Exercise goal: After locating the line with "5. Create a" in the data that follows, return it and every later line exactly, up to and including the line with "Contributions are welcome!".

============================================================

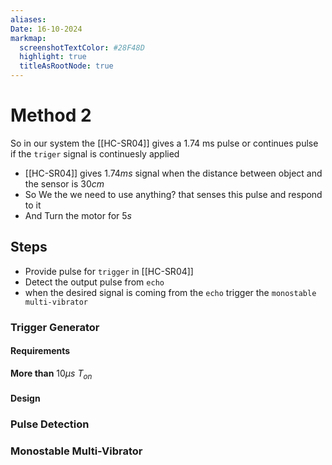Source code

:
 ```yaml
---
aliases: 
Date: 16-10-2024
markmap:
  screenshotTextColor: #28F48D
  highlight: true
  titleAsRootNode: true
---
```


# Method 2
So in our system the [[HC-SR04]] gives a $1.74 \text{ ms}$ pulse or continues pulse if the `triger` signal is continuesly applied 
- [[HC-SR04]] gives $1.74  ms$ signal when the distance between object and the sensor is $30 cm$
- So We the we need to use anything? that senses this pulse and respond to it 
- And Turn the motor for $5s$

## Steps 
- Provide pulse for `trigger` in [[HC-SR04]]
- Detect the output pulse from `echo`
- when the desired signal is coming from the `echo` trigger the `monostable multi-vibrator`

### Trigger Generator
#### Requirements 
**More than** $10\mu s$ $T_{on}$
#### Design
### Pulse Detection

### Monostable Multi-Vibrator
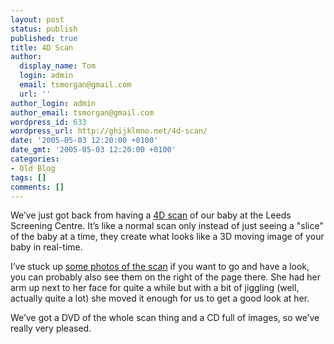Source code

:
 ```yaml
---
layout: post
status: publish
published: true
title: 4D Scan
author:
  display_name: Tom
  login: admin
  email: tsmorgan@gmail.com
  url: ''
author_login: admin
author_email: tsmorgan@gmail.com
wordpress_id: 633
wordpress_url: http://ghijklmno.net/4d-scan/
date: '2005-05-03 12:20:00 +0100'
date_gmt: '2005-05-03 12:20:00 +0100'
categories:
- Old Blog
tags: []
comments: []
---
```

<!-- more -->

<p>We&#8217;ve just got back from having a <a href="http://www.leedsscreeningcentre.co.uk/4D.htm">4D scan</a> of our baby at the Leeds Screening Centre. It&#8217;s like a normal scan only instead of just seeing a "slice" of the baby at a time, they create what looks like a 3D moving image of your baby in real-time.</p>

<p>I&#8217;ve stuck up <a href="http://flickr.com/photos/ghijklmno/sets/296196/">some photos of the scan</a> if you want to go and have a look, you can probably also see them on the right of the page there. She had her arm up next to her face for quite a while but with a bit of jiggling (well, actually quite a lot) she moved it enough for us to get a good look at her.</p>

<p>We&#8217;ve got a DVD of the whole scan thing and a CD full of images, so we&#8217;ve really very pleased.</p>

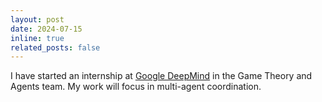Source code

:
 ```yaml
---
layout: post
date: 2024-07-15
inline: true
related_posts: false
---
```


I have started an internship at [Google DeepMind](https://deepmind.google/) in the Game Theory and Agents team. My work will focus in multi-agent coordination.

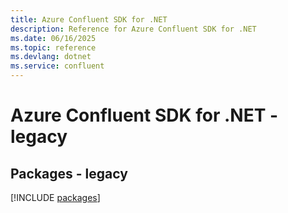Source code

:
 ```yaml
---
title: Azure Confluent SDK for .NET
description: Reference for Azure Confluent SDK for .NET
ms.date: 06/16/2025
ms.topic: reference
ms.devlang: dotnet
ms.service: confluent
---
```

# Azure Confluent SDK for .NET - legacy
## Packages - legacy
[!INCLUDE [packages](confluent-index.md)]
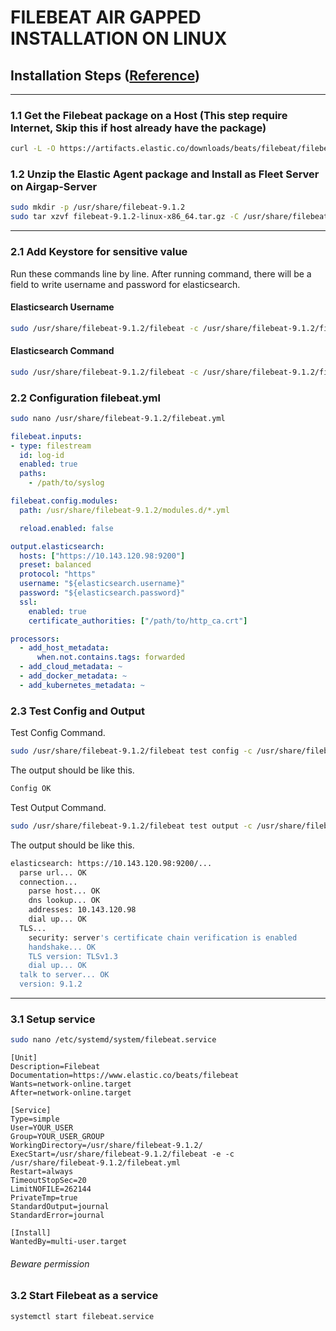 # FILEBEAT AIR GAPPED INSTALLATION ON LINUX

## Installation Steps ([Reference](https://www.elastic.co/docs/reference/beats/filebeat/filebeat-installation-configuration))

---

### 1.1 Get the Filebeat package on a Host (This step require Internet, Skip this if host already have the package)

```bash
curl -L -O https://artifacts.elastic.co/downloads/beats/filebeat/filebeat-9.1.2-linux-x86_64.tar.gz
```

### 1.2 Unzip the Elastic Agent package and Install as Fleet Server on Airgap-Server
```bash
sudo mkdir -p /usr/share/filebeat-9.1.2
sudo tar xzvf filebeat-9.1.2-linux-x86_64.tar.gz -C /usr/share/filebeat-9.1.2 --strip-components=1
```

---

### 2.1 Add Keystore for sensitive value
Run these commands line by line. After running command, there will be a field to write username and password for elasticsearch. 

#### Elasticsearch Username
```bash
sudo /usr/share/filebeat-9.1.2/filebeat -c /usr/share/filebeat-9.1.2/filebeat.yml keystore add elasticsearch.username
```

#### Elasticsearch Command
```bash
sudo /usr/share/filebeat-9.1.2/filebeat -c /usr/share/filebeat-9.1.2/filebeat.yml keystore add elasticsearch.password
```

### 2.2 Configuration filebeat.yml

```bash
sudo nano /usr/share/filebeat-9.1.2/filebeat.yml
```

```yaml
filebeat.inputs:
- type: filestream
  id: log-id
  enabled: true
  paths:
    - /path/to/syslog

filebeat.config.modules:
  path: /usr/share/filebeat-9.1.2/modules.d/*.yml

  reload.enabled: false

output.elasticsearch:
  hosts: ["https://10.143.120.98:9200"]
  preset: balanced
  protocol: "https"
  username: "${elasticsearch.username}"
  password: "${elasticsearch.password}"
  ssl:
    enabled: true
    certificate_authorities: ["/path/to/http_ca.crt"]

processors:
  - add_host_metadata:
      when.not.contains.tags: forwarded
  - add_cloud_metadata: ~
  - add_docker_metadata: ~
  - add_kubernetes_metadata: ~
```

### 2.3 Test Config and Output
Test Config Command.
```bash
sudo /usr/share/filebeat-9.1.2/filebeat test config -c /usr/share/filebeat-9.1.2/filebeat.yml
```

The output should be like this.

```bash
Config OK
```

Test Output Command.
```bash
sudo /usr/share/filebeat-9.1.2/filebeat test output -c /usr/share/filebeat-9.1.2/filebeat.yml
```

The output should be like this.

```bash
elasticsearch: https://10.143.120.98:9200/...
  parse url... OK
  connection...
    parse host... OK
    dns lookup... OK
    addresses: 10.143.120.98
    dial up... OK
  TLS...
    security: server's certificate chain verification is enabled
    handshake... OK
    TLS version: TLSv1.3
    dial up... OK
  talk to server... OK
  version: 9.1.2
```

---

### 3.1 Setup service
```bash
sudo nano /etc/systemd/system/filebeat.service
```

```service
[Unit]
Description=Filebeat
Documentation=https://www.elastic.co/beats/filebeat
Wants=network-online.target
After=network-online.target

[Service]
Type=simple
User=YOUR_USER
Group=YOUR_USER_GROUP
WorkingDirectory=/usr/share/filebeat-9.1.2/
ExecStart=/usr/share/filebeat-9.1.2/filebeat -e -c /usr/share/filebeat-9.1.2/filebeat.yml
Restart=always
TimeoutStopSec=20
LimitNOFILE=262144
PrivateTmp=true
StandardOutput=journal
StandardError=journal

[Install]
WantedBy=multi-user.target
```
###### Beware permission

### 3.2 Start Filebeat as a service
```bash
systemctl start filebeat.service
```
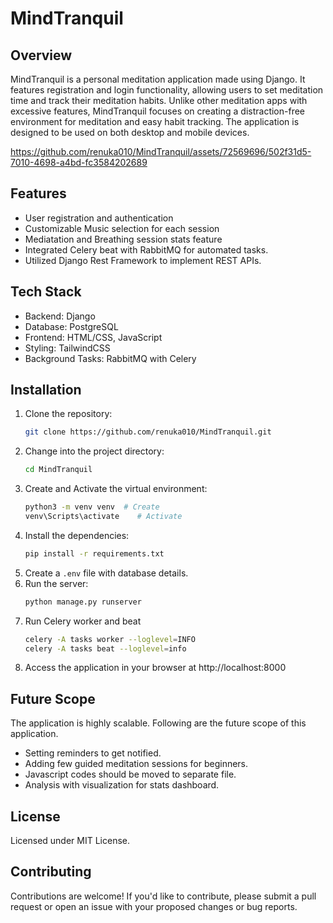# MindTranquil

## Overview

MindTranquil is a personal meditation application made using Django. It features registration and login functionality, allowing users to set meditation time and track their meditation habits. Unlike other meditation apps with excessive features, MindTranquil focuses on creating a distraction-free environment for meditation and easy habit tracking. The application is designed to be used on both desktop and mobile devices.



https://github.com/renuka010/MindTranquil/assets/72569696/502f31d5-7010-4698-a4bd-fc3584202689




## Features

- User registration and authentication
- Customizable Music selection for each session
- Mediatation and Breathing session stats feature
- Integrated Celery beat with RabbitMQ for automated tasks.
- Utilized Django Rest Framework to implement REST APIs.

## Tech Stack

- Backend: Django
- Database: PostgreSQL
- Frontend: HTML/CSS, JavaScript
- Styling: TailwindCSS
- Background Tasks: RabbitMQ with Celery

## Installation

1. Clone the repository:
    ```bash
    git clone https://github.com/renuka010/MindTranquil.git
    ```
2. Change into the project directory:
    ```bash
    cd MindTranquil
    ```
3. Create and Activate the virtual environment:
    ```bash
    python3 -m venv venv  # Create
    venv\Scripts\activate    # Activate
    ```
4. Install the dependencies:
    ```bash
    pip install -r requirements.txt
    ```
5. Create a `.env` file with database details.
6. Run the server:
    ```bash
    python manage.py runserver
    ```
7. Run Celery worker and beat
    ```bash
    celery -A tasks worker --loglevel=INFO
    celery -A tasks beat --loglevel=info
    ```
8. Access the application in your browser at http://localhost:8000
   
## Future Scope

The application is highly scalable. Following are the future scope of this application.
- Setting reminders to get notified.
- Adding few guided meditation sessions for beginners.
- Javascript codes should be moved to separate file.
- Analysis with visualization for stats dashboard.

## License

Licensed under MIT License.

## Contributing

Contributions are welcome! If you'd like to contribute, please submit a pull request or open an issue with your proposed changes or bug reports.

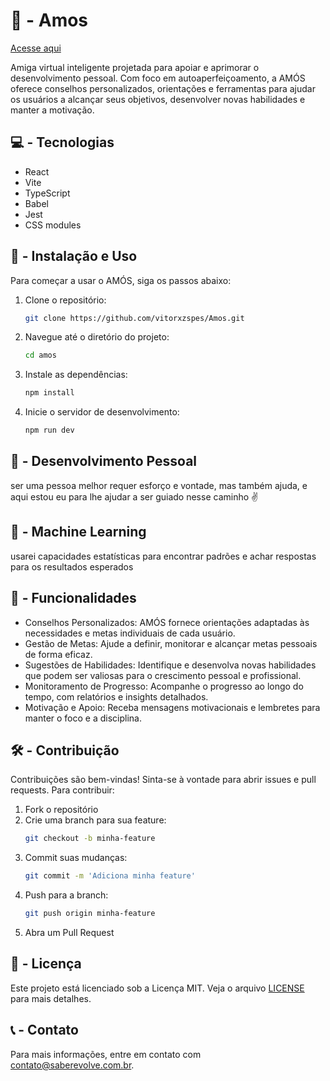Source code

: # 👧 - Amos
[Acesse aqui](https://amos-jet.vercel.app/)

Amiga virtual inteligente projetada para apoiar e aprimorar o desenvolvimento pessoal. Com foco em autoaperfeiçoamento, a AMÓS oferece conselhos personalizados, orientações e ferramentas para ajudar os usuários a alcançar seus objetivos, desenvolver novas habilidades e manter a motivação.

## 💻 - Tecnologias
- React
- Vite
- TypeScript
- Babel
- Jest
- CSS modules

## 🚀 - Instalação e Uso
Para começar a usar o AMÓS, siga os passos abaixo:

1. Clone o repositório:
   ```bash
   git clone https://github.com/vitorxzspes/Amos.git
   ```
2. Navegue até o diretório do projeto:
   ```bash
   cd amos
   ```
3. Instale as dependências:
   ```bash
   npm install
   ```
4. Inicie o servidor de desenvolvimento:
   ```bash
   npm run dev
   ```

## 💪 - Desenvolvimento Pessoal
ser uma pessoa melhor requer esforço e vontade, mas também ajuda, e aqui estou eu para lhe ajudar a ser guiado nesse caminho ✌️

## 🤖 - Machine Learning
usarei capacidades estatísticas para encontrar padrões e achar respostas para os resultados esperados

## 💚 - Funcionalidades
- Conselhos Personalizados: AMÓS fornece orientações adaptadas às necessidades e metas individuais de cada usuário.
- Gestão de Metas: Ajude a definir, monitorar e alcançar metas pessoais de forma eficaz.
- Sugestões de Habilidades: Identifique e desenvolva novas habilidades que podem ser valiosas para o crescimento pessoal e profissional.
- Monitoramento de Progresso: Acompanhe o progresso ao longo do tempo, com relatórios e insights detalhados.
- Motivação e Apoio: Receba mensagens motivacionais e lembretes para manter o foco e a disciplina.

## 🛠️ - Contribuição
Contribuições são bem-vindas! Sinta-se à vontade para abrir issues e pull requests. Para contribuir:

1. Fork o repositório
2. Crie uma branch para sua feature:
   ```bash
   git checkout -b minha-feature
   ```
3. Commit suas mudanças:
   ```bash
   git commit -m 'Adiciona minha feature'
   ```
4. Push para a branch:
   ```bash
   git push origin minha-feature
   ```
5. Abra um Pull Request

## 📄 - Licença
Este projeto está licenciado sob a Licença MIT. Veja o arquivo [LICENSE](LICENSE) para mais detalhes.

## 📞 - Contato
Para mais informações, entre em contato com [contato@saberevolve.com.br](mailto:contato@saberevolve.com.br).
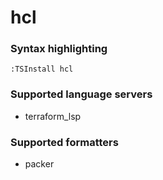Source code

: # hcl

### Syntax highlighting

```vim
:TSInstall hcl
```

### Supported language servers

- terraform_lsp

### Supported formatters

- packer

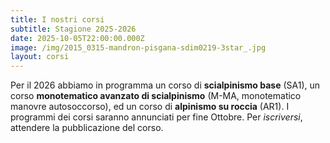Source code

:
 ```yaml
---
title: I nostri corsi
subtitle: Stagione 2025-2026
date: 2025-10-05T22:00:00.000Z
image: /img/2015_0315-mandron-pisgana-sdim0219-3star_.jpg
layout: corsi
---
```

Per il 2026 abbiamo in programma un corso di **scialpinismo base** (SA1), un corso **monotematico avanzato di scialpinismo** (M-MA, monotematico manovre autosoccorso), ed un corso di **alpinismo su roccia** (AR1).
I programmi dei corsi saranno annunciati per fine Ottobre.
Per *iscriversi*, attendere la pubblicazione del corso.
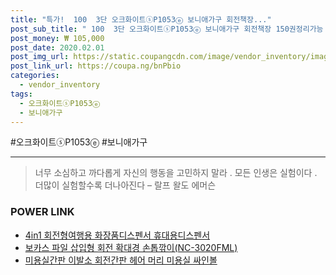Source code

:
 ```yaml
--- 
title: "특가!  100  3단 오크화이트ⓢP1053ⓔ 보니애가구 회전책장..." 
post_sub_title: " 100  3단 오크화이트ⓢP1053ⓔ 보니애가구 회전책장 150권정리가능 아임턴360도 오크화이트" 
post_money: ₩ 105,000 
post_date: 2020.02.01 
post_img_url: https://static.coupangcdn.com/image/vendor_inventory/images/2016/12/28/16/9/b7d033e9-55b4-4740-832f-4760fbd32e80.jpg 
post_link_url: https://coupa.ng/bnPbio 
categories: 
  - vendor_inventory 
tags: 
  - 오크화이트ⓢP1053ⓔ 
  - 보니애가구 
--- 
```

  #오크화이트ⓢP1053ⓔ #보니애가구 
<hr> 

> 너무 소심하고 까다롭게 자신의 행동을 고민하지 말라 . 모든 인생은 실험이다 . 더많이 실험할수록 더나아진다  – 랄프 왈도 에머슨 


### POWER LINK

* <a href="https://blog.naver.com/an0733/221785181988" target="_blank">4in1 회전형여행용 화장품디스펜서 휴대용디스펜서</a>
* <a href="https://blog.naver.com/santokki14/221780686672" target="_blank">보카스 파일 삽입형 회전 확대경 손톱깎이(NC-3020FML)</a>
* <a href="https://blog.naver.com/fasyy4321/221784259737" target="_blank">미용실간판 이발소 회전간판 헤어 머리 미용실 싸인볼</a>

============================================================

Response to this exercise:
5. Create a `.env` file with database details.
6. Run the server:
    ```bash
    python manage.py runserver
    ```
7. Run Celery worker and beat
    ```bash
    celery -A tasks worker --loglevel=INFO
    celery -A tasks beat --loglevel=info
    ```
8. Access the application in your browser at http://localhost:8000
   
## Future Scope

The application is highly scalable. Following are the future scope of this application.
- Setting reminders to get notified.
- Adding few guided meditation sessions for beginners.
- Javascript codes should be moved to separate file.
- Analysis with visualization for stats dashboard.

## License

Licensed under MIT License.

## Contributing

Contributions are welcome! If you'd like to contribute, please submit a pull request or open an issue with your proposed changes or bug reports.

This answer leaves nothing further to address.